Report each line from the data below that holds the word "reverse".

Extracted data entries
= = = =

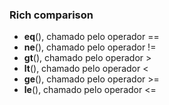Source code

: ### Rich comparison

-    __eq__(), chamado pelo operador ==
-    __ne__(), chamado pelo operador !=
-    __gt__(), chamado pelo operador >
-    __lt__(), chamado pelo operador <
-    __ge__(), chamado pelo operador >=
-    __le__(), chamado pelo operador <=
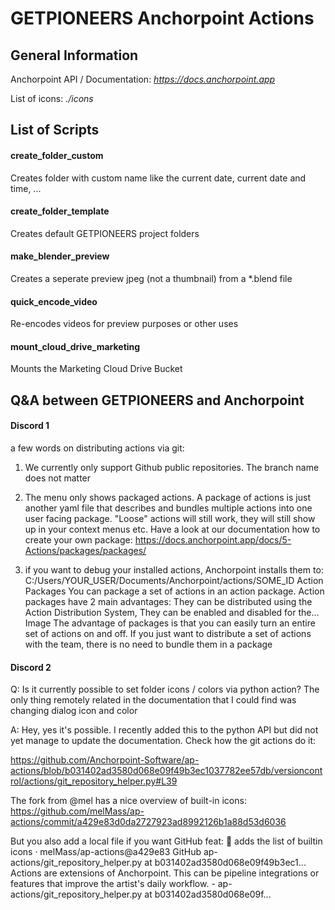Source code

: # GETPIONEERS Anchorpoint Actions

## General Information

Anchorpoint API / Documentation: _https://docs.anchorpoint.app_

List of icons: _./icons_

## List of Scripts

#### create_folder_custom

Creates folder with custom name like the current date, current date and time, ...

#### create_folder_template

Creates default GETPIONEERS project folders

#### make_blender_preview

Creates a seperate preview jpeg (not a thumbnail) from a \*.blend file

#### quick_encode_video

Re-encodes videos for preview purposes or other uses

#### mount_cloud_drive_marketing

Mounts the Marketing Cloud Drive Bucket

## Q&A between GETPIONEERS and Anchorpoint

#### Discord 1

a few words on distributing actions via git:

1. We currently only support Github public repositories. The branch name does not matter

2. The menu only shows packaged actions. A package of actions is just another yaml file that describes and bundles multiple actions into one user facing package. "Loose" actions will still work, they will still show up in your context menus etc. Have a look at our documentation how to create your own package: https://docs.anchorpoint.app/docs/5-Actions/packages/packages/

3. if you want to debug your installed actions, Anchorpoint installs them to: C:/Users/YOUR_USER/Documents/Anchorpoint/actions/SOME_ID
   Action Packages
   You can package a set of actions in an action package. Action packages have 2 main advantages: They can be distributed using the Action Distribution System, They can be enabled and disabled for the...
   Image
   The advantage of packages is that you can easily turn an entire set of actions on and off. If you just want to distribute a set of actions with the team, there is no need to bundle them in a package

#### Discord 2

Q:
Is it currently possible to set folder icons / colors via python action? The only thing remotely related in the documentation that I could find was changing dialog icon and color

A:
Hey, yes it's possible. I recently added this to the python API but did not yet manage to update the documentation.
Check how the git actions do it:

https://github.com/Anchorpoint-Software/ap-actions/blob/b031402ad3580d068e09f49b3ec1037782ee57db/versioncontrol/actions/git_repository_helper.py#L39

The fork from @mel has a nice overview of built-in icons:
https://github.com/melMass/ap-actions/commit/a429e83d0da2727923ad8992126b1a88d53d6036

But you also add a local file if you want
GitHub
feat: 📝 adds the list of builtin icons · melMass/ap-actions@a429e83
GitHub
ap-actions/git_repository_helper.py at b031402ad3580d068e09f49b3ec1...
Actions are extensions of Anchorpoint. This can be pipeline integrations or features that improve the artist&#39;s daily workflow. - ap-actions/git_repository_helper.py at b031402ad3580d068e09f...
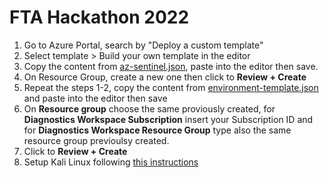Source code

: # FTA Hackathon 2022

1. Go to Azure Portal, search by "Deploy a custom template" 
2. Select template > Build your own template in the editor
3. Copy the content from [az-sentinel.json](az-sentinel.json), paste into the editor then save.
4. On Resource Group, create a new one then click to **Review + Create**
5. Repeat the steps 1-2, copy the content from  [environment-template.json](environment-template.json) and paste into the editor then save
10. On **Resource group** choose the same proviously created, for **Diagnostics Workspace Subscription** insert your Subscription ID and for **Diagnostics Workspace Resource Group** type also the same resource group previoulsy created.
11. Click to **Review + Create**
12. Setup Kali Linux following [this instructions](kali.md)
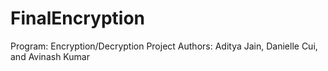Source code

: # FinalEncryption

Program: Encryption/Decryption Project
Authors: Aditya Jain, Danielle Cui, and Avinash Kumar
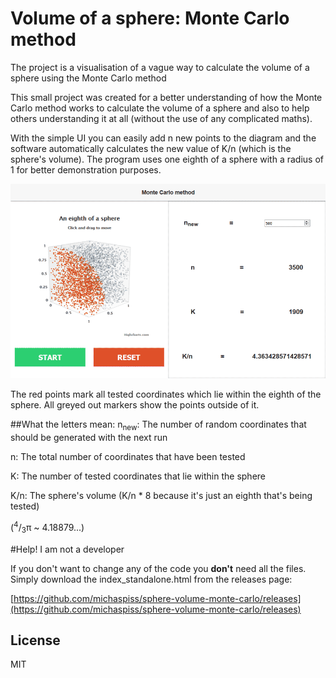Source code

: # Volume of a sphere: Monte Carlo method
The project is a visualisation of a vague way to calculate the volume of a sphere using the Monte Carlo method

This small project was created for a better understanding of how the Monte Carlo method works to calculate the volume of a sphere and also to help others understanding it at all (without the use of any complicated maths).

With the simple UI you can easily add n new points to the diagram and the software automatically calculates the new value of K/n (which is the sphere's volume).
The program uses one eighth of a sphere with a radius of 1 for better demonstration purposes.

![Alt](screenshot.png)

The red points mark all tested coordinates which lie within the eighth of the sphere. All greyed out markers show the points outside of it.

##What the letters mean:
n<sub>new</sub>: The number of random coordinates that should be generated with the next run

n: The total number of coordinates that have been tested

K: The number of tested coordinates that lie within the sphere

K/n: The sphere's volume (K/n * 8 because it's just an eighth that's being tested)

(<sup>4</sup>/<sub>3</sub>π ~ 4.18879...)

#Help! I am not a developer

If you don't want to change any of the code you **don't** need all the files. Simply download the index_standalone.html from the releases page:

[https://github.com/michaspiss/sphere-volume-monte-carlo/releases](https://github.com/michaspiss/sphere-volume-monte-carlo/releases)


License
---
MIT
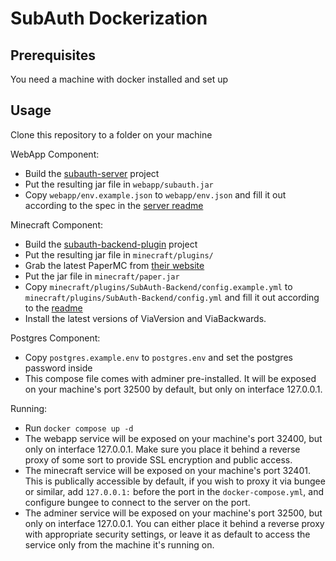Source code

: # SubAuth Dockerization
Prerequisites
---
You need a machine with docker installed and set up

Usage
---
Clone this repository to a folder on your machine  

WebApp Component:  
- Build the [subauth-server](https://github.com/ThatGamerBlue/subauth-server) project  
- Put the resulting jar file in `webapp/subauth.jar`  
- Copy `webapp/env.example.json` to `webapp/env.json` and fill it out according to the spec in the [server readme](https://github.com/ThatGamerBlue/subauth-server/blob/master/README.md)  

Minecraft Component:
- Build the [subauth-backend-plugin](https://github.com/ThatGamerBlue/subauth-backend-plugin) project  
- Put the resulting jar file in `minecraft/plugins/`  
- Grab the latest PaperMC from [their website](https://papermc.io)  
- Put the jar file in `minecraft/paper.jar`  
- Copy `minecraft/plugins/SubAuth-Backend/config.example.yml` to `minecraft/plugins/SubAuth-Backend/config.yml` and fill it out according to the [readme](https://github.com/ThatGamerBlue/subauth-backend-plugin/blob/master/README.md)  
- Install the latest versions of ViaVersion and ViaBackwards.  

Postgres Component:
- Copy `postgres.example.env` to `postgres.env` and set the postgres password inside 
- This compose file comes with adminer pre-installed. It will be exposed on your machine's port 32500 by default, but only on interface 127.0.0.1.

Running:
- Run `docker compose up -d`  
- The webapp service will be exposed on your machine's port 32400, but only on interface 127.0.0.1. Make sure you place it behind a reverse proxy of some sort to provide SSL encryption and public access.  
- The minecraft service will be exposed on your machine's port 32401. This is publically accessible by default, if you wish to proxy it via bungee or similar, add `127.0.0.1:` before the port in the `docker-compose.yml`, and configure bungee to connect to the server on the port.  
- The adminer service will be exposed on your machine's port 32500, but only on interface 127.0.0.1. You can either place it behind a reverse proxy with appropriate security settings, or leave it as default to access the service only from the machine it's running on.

= = = =

Task response ->
- The webapp service will be exposed on your machine's port 32400, but only on interface 127.0.0.1. Make sure you place it behind a reverse proxy of some sort to provide SSL encryption and public access.  
- The adminer service will be exposed on your machine's port 32500, but only on interface 127.0.0.1. You can either place it behind a reverse proxy with appropriate security settings, or leave it as default to access the service only from the machine it's running on.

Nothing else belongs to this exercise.